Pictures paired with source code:
****************************************

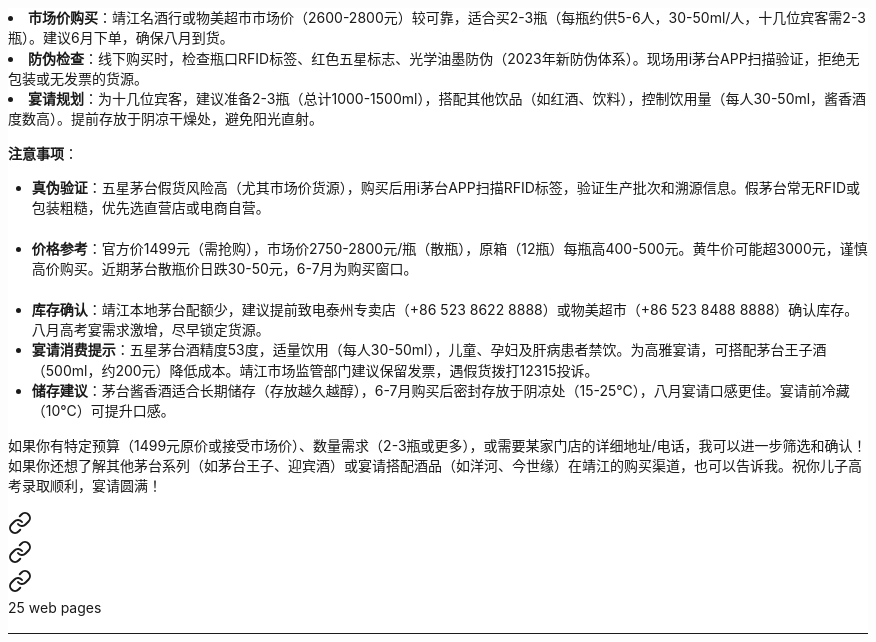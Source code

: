 <li class="break-words"><strong>市场价购买</strong>：靖江名酒行或物美超市市场价（2600-2800元）较可靠，适合买2-3瓶（每瓶约供5-6人，30-50ml/人，十几位宾客需2-3瓶）。建议6月下单，确保八月到货。</li>
<li class="break-words"><strong>防伪检查</strong>：线下购买时，检查瓶口RFID标签、红色五星标志、光学油墨防伪（2023年新防伪体系）。现场用i茅台APP扫描验证，拒绝无包装或无发票的货源。</li>
<li class="break-words"><strong>宴请规划</strong>：为十几位宾客，建议准备2-3瓶（总计1000-1500ml），搭配其他饮品（如红酒、饮料），控制饮用量（每人30-50ml，酱香酒度数高）。提前存放于阴凉干燥处，避免阳光直射。</li>
</ul>
<p dir="auto" class="break-words" style="white-space: pre-wrap;"><strong>注意事项</strong>：</p>
<ul dir="auto" class="marker:text-secondary">
<li class="break-words"><strong>真伪验证</strong>：五星茅台假货风险高（尤其市场价货源），购买后用i茅台APP扫描RFID标签，验证生产批次和溯源信息。假茅台常无RFID或包装粗糙，优先选直营店或电商自营。  <a href="https://m.huxiu.com/article/315831.html?type=text" target="_blank" rel="noopener noreferrer" class="web-search-result-chip focus:outline-none focus-visible:outline-none focus-visible:bg:input rounded-md ml-1 mr-0.5" data-state="closed"><div class="inline-flex align-text-bottom items-center justify-center select-none my-0 rounded-md bg-important border border-card-border opacity-60 grayscale hover:filter-none hover:opacity-100 transition-opacity"><img class="size-[18px] m-0 rounded-md" alt="" src="https://imgs.search.brave.com/VoZcBCLyTwFLw5C-iTqy7VM02x5m_nG-ex2VXtRNEes/rs:fit:64:0:0:0/g:ce/aHR0cDovL2Zhdmlj/b25zLnNlYXJjaC5i/cmF2ZS5jb20vaWNv/bnMvM2Y2ZTdmZjMy/NzIzNTNiMDUyNjc2/ZTRjMWU5YzdkMjQw/NTFjYmI3MjNiNmFi/ZTYxMzM0MjlmMjZl/N2U0Yjk5Ny9tLmh1/eGl1LmNvbS8"></div></a></li>
<li class="break-words"><strong>价格参考</strong>：官方价1499元（需抢购），市场价2750-2800元/瓶（散瓶），原箱（12瓶）每瓶高400-500元。黄牛价可能超3000元，谨慎高价购买。近期茅台散瓶价日跌30-50元，6-7月为购买窗口。  <a href="https://m.huxiu.com/article/3580001.html?f=rss" target="_blank" rel="noopener noreferrer" class="web-search-result-chip focus:outline-none focus-visible:outline-none focus-visible:bg:input rounded-md ml-1 mr-0.5" data-state="closed"><div class="inline-flex align-text-bottom items-center justify-center select-none my-0 rounded-md bg-important border border-card-border opacity-60 grayscale hover:filter-none hover:opacity-100 transition-opacity"><img class="size-[18px] m-0 rounded-md" alt="" src="https://imgs.search.brave.com/VoZcBCLyTwFLw5C-iTqy7VM02x5m_nG-ex2VXtRNEes/rs:fit:64:0:0:0/g:ce/aHR0cDovL2Zhdmlj/b25zLnNlYXJjaC5i/cmF2ZS5jb20vaWNv/bnMvM2Y2ZTdmZjMy/NzIzNTNiMDUyNjc2/ZTRjMWU5YzdkMjQw/NTFjYmI3MjNiNmFi/ZTYxMzM0MjlmMjZl/N2U0Yjk5Ny9tLmh1/eGl1LmNvbS8"></div></a></li>
<li class="break-words"><strong>库存确认</strong>：靖江本地茅台配额少，建议提前致电泰州专卖店（+86 523 8622 8888）或物美超市（+86 523 8488 8888）确认库存。八月高考宴需求激增，尽早锁定货源。</li>
<li class="break-words"><strong>宴请消费提示</strong>：五星茅台酒精度53度，适量饮用（每人30-50ml），儿童、孕妇及肝病患者禁饮。为高雅宴请，可搭配茅台王子酒（500ml，约200元）降低成本。靖江市场监管部门建议保留发票，遇假货拨打12315投诉。</li>
<li class="break-words"><strong>储存建议</strong>：茅台酱香酒适合长期储存（存放越久越醇），6-7月购买后密封存放于阴凉处（15-25℃），八月宴请口感更佳。宴请前冷藏（10℃）可提升口感。</li>
</ul>
<p dir="auto" class="break-words" style="white-space: pre-wrap;">如果你有特定预算（1499元原价或接受市场价）、数量需求（2-3瓶或更多），或需要某家门店的详细地址/电话，我可以进一步筛选和确认！如果你还想了解其他茅台系列（如茅台王子、迎宾酒）或宴请搭配酒品（如洋河、今世缘）在靖江的购买渠道，也可以告诉我。祝你儿子高考录取顺利，宴请圆满！</p></div><section class="inline-media-container flex flex-col gap-1"></section><div class="flex gap-2 mt-4"><div class="search-results flex -ml-1 text-sm gap-2 mb-1"><div class="flex flex-row items-center pr-4 py-1 rounded-full cursor-pointer bg-foreground border border-card-border hover:bg-card-hover hover:border-card-border-focus"><div style="z-index: 3;"><div class="align-text-bottom items-center justify-center select-none transition my-0 rounded-md opacity-100 ml-1.5 flex bg-popover overflow-hidden border border-background z-3"><svg xmlns="http://www.w3.org/2000/svg" width="24" height="24" viewBox="0 0 24 24" fill="none" stroke="currentColor" stroke-width="2" stroke-linecap="round" stroke-linejoin="round" class="lucide lucide-link size-3 m-[3px]"><path d="M10 13a5 5 0 0 0 7.54.54l3-3a5 5 0 0 0-7.07-7.07l-1.72 1.71"></path><path d="M14 11a5 5 0 0 0-7.54-.54l-3 3a5 5 0 0 0 7.07 7.07l1.71-1.71"></path></svg></div></div><div style="z-index: 2;"><div class="align-text-bottom items-center justify-center select-none transition my-0 rounded-md opacity-100 flex bg-popover overflow-hidden border border-background z-2 -ml-2"><svg xmlns="http://www.w3.org/2000/svg" width="24" height="24" viewBox="0 0 24 24" fill="none" stroke="currentColor" stroke-width="2" stroke-linecap="round" stroke-linejoin="round" class="lucide lucide-link size-3 m-[3px]"><path d="M10 13a5 5 0 0 0 7.54.54l3-3a5 5 0 0 0-7.07-7.07l-1.72 1.71"></path><path d="M14 11a5 5 0 0 0-7.54-.54l-3 3a5 5 0 0 0 7.07 7.07l1.71-1.71"></path></svg></div></div><div style="z-index: 1;"><div class="align-text-bottom items-center justify-center select-none transition my-0 rounded-md opacity-100 flex bg-popover overflow-hidden border border-background z-1 -ml-2"><svg xmlns="http://www.w3.org/2000/svg" width="24" height="24" viewBox="0 0 24 24" fill="none" stroke="currentColor" stroke-width="2" stroke-linecap="round" stroke-linejoin="round" class="lucide lucide-link size-3 m-[3px]"><path d="M10 13a5 5 0 0 0 7.54.54l3-3a5 5 0 0 0-7.07-7.07l-1.72 1.71"></path><path d="M14 11a5 5 0 0 0-7.54-.54l-3 3a5 5 0 0 0 7.07 7.07l1.71-1.71"></path></svg></div></div><div class="truncate ml-2">25 web pages</div></div></div></div>

---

****************************************

WHAT NEEDS TO BE DONE ->
Copy every record verbatim while leaving each picture out.

SOLUTION FOR THIS EXERCISE ->
Source code

: <li class="break-words"><strong>市场价购买</strong>：靖江名酒行或物美超市市场价（2600-2800元）较可靠，适合买2-3瓶（每瓶约供5-6人，30-50ml/人，十几位宾客需2-3瓶）。建议6月下单，确保八月到货。</li>
<li class="break-words"><strong>防伪检查</strong>：线下购买时，检查瓶口RFID标签、红色五星标志、光学油墨防伪（2023年新防伪体系）。现场用i茅台APP扫描验证，拒绝无包装或无发票的货源。</li>
<li class="break-words"><strong>宴请规划</strong>：为十几位宾客，建议准备2-3瓶（总计1000-1500ml），搭配其他饮品（如红酒、饮料），控制饮用量（每人30-50ml，酱香酒度数高）。提前存放于阴凉干燥处，避免阳光直射。</li>
</ul>
<p dir="auto" class="break-words" style="white-space: pre-wrap;"><strong>注意事项</strong>：</p>
<ul dir="auto" class="marker:text-secondary">
<li class="break-words"><strong>真伪验证</strong>：五星茅台假货风险高（尤其市场价货源），购买后用i茅台APP扫描RFID标签，验证生产批次和溯源信息。假茅台常无RFID或包装粗糙，优先选直营店或电商自营。  <a href="https://m.huxiu.com/article/315831.html?type=text" target="_blank" rel="noopener noreferrer" class="web-search-result-chip focus:outline-none focus-visible:outline-none focus-visible:bg:input rounded-md ml-1 mr-0.5" data-state="closed"><div class="inline-flex align-text-bottom items-center justify-center select-none my-0 rounded-md bg-important border border-card-border opacity-60 grayscale hover:filter-none hover:opacity-100 transition-opacity"><img class="size-[18px] m-0 rounded-md" alt="" src="https://imgs.search.brave.com/VoZcBCLyTwFLw5C-iTqy7VM02x5m_nG-ex2VXtRNEes/rs:fit:64:0:0:0/g:ce/aHR0cDovL2Zhdmlj/b25zLnNlYXJjaC5i/cmF2ZS5jb20vaWNv/bnMvM2Y2ZTdmZjMy/NzIzNTNiMDUyNjc2/ZTRjMWU5YzdkMjQw/NTFjYmI3MjNiNmFi/ZTYxMzM0MjlmMjZl/N2U0Yjk5Ny9tLmh1/eGl1LmNvbS8"></div></a></li>
<li class="break-words"><strong>价格参考</strong>：官方价1499元（需抢购），市场价2750-2800元/瓶（散瓶），原箱（12瓶）每瓶高400-500元。黄牛价可能超3000元，谨慎高价购买。近期茅台散瓶价日跌30-50元，6-7月为购买窗口。  <a href="https://m.huxiu.com/article/3580001.html?f=rss" target="_blank" rel="noopener noreferrer" class="web-search-result-chip focus:outline-none focus-visible:outline-none focus-visible:bg:input rounded-md ml-1 mr-0.5" data-state="closed"><div class="inline-flex align-text-bottom items-center justify-center select-none my-0 rounded-md bg-important border border-card-border opacity-60 grayscale hover:filter-none hover:opacity-100 transition-opacity"><img class="size-[18px] m-0 rounded-md" alt="" src="https://imgs.search.brave.com/VoZcBCLyTwFLw5C-iTqy7VM02x5m_nG-ex2VXtRNEes/rs:fit:64:0:0:0/g:ce/aHR0cDovL2Zhdmlj/b25zLnNlYXJjaC5i/cmF2ZS5jb20vaWNv/bnMvM2Y2ZTdmZjMy/NzIzNTNiMDUyNjc2/ZTRjMWU5YzdkMjQw/NTFjYmI3MjNiNmFi/ZTYxMzM0MjlmMjZl/N2U0Yjk5Ny9tLmh1/eGl1LmNvbS8"></div></a></li>
<li class="break-words"><strong>库存确认</strong>：靖江本地茅台配额少，建议提前致电泰州专卖店（+86 523 8622 8888）或物美超市（+86 523 8488 8888）确认库存。八月高考宴需求激增，尽早锁定货源。</li>
<li class="break-words"><strong>宴请消费提示</strong>：五星茅台酒精度53度，适量饮用（每人30-50ml），儿童、孕妇及肝病患者禁饮。为高雅宴请，可搭配茅台王子酒（500ml，约200元）降低成本。靖江市场监管部门建议保留发票，遇假货拨打12315投诉。</li>
<li class="break-words"><strong>储存建议</strong>：茅台酱香酒适合长期储存（存放越久越醇），6-7月购买后密封存放于阴凉处（15-25℃），八月宴请口感更佳。宴请前冷藏（10℃）可提升口感。</li>
</ul>
<p dir="auto" class="break-words" style="white-space: pre-wrap;">如果你有特定预算（1499元原价或接受市场价）、数量需求（2-3瓶或更多），或需要某家门店的详细地址/电话，我可以进一步筛选和确认！如果你还想了解其他茅台系列（如茅台王子、迎宾酒）或宴请搭配酒品（如洋河、今世缘）在靖江的购买渠道，也可以告诉我。祝你儿子高考录取顺利，宴请圆满！</p></div><section class="inline-media-container flex flex-col gap-1"></section><div class="flex gap-2 mt-4"><div class="search-results flex -ml-1 text-sm gap-2 mb-1"><div class="flex flex-row items-center pr-4 py-1 rounded-full cursor-pointer bg-foreground border border-card-border hover:bg-card-hover hover:border-card-border-focus"><div style="z-index: 3;"><div class="align-text-bottom items-center justify-center select-none transition my-0 rounded-md opacity-100 ml-1.5 flex bg-popover overflow-hidden border border-background z-3"><svg xmlns="http://www.w3.org/2000/svg" width="24" height="24" viewBox="0 0 24 24" fill="none" stroke="currentColor" stroke-width="2" stroke-linecap="round" stroke-linejoin="round" class="lucide lucide-link size-3 m-[3px]"><path d="M10 13a5 5 0 0 0 7.54.54l3-3a5 5 0 0 0-7.07-7.07l-1.72 1.71"></path><path d="M14 11a5 5 0 0 0-7.54-.54l-3 3a5 5 0 0 0 7.07 7.07l1.71-1.71"></path></svg></div></div><div style="z-index: 2;"><div class="align-text-bottom items-center justify-center select-none transition my-0 rounded-md opacity-100 flex bg-popover overflow-hidden border border-background z-2 -ml-2"><svg xmlns="http://www.w3.org/2000/svg" width="24" height="24" viewBox="0 0 24 24" fill="none" stroke="currentColor" stroke-width="2" stroke-linecap="round" stroke-linejoin="round" class="lucide lucide-link size-3 m-[3px]"><path d="M10 13a5 5 0 0 0 7.54.54l3-3a5 5 0 0 0-7.07-7.07l-1.72 1.71"></path><path d="M14 11a5 5 0 0 0-7.54-.54l-3 3a5 5 0 0 0 7.07 7.07l1.71-1.71"></path></svg></div></div><div style="z-index: 1;"><div class="align-text-bottom items-center justify-center select-none transition my-0 rounded-md opacity-100 flex bg-popover overflow-hidden border border-background z-1 -ml-2"><svg xmlns="http://www.w3.org/2000/svg" width="24" height="24" viewBox="0 0 24 24" fill="none" stroke="currentColor" stroke-width="2" stroke-linecap="round" stroke-linejoin="round" class="lucide lucide-link size-3 m-[3px]"><path d="M10 13a5 5 0 0 0 7.54.54l3-3a5 5 0 0 0-7.07-7.07l-1.72 1.71"></path><path d="M14 11a5 5 0 0 0-7.54-.54l-3 3a5 5 0 0 0 7.07 7.07l1.71-1.71"></path></svg></div></div><div class="truncate ml-2">25 web pages</div></div></div></div>

---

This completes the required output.